Full time professional and institutional traders take advantage of underpriced stocks by finding them faster than amateur investors. They do it by getting instant and detailed information about companies unavailable to amateurs. Stock information sources can cost over $20,000 a year, impossibly expensive for an amateur like me managing my IRA and small portfolio of individual stocks.
Over the past 40 years, the trend toward professional and institutional stock trading led to the creation and spectacular growth of professionally managed mutual funds. Although the “famously successful mutual fund managers” paid huge salaries touted that their mutual funds performed better than the overall market, academic researchers found that over the past decade only one or two of their mutual funds out-performed the S&P 500 stock index. And, after the cost of trades and the high management fees, none of the mutual funds out performed the S&P 500 index.
The stock market generally goes up about 8% per year, averaged over 10 years. The expense of trades and staff, which is commonly 4% of the gain, can cut the long term appreciation of an investment portfolio by 50% of even the best performing mutual funds. Most of the mutual funds do not come close to matching the performance of the overall stock market index, but even if they did the net result would be less because of their costs.

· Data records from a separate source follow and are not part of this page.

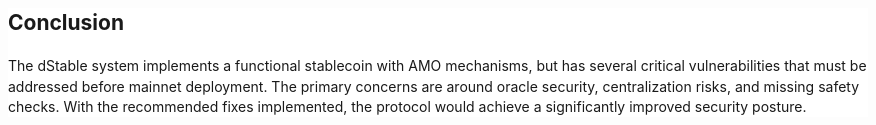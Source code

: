 ## Conclusion

The dStable system implements a functional stablecoin with AMO mechanisms, but has several critical vulnerabilities that must be addressed before mainnet deployment. The primary concerns are around oracle security, centralization risks, and missing safety checks. With the recommended fixes implemented, the protocol would achieve a significantly improved security posture.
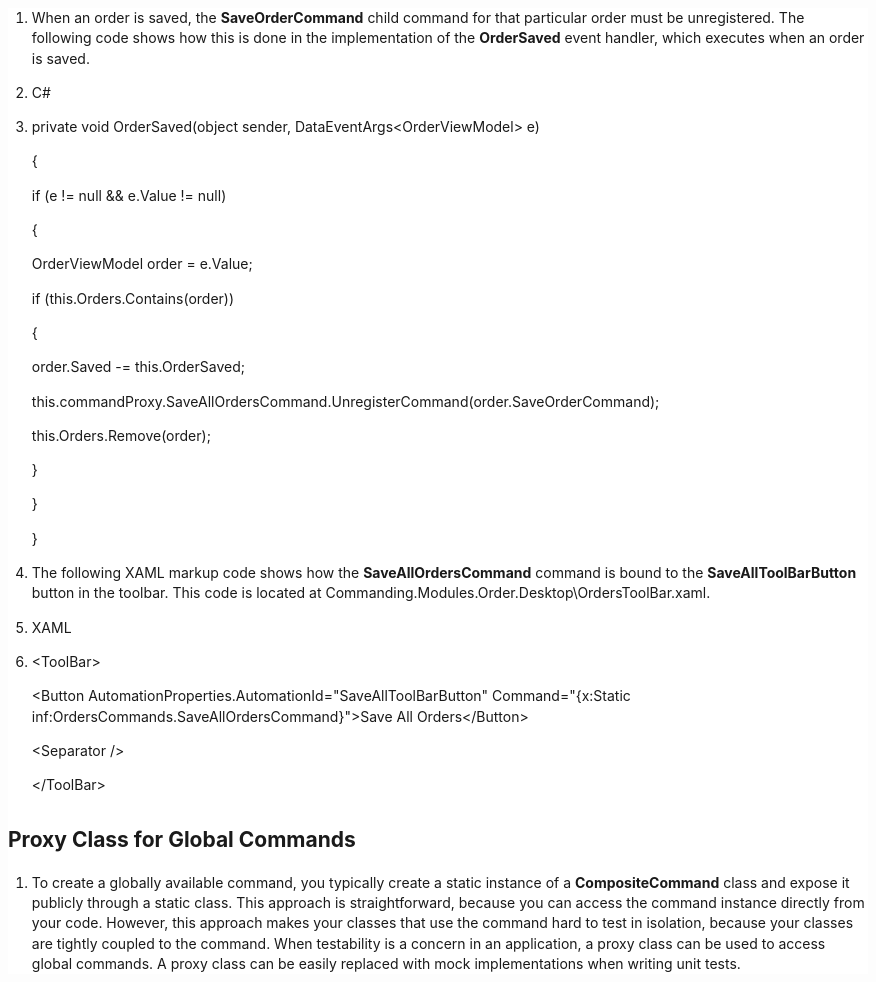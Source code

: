 

1.  When an order is saved, the **SaveOrderCommand** child command for that particular order must be unregistered. The following code shows how this is done in the implementation of the **OrderSaved** event handler, which executes when an order is saved.



1.  C\#



1.  private void OrderSaved(object sender, DataEventArgs&lt;OrderViewModel&gt; e)

    {

    if (e != null && e.Value != null)

    {

    OrderViewModel order = e.Value;

    if (this.Orders.Contains(order))

    {

    order.Saved -= this.OrderSaved;

    this.commandProxy.SaveAllOrdersCommand.UnregisterCommand(order.SaveOrderCommand);

    this.Orders.Remove(order);

    }

    }

    }



1.  The following XAML markup code shows how the **SaveAllOrdersCommand** command is bound to the **SaveAllToolBarButton** button in the toolbar. This code is located at Commanding.Modules.Order.Desktop\\OrdersToolBar.xaml.



1.  XAML



1.  &lt;ToolBar&gt;

    &lt;Button AutomationProperties.AutomationId="SaveAllToolBarButton" Command="{x:Static inf:OrdersCommands.SaveAllOrdersCommand}"&gt;Save All Orders&lt;/Button&gt;

    &lt;Separator /&gt;

    &lt;/ToolBar&gt;

Proxy Class for Global Commands
-------------------------------

1.  To create a globally available command, you typically create a static instance of a **CompositeCommand** class and expose it publicly through a static class. This approach is straightforward, because you can access the command instance directly from your code. However, this approach makes your classes that use the command hard to test in isolation, because your classes are tightly coupled to the command. When testability is a concern in an application, a proxy class can be used to access global commands. A proxy class can be easily replaced with mock implementations when writing unit tests.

These findings published by academia have led to a mass exodus from mutual funds to exchange traded index funds (ETFs).
The author’s career included managing foundation portfolios as well as researching stock fund results at Yale, Harvard, and Princeton. His unique experience makes the book an especially enjoyable read. I was so impressed with the data and view he presented that I immediately started moving out of individual stocks into ETFs. It has been about 90 days since I started and I am already very happy with the greater stability of the ETFs; no more disturbing daily volatility of individual stocks.
I highly recommend the book. Five stars.